RECORDS FOR THE TASK START
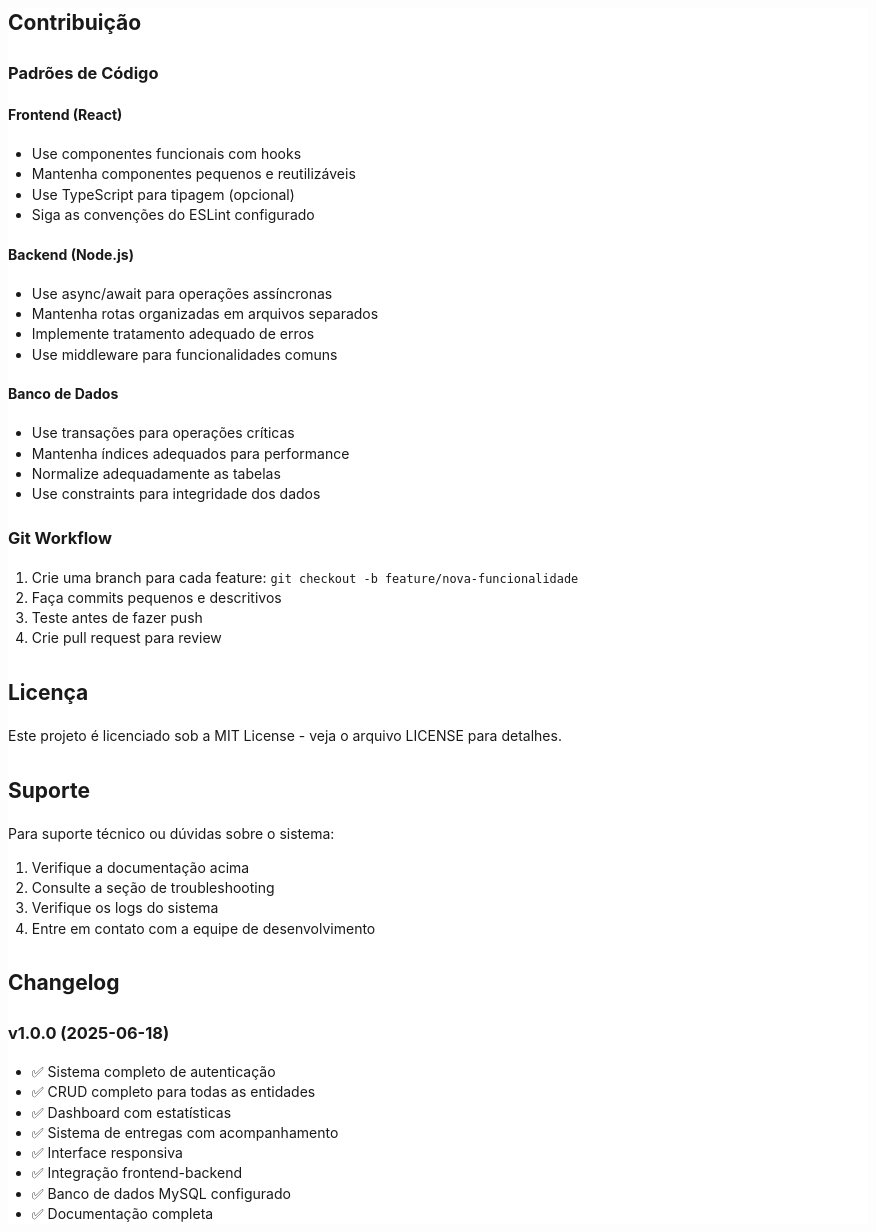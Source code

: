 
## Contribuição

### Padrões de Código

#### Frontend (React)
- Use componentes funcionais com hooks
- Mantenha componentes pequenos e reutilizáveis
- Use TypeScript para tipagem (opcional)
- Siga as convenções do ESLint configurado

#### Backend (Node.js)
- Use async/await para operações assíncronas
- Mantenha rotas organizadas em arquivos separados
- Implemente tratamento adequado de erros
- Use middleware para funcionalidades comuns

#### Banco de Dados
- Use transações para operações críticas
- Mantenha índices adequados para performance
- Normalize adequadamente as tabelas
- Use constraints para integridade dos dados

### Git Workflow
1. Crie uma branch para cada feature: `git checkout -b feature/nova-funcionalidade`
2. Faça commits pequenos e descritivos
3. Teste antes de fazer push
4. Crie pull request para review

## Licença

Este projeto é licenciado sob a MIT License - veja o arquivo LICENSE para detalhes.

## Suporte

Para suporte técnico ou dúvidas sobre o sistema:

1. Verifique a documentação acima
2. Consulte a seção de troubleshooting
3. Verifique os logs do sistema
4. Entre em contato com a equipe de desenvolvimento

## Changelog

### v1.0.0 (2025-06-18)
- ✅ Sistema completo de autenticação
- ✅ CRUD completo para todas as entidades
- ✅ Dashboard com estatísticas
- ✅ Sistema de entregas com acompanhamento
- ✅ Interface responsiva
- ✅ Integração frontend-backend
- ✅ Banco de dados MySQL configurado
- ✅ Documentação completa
RECORDS FOR THE TASK END
WHAT YOU ARE ASKED TO DO. When you reach a picture in the records above, pass over it and transcribe the rest exactly.

EXPECTED ANSWER.
Source code

: 
## Contribuição

### Padrões de Código

#### Frontend (React)
- Use componentes funcionais com hooks
- Mantenha componentes pequenos e reutilizáveis
- Use TypeScript para tipagem (opcional)
- Siga as convenções do ESLint configurado

#### Backend (Node.js)
- Use async/await para operações assíncronas
- Mantenha rotas organizadas em arquivos separados
- Implemente tratamento adequado de erros
- Use middleware para funcionalidades comuns

#### Banco de Dados
- Use transações para operações críticas
- Mantenha índices adequados para performance
- Normalize adequadamente as tabelas
- Use constraints para integridade dos dados

### Git Workflow
1. Crie uma branch para cada feature: `git checkout -b feature/nova-funcionalidade`
2. Faça commits pequenos e descritivos
3. Teste antes de fazer push
4. Crie pull request para review

## Licença

Este projeto é licenciado sob a MIT License - veja o arquivo LICENSE para detalhes.

## Suporte

Para suporte técnico ou dúvidas sobre o sistema:

1. Verifique a documentação acima
2. Consulte a seção de troubleshooting
3. Verifique os logs do sistema
4. Entre em contato com a equipe de desenvolvimento

## Changelog

### v1.0.0 (2025-06-18)
- ✅ Sistema completo de autenticação
- ✅ CRUD completo para todas as entidades
- ✅ Dashboard com estatísticas
- ✅ Sistema de entregas com acompanhamento
- ✅ Interface responsiva
- ✅ Integração frontend-backend
- ✅ Banco de dados MySQL configurado
- ✅ Documentação completa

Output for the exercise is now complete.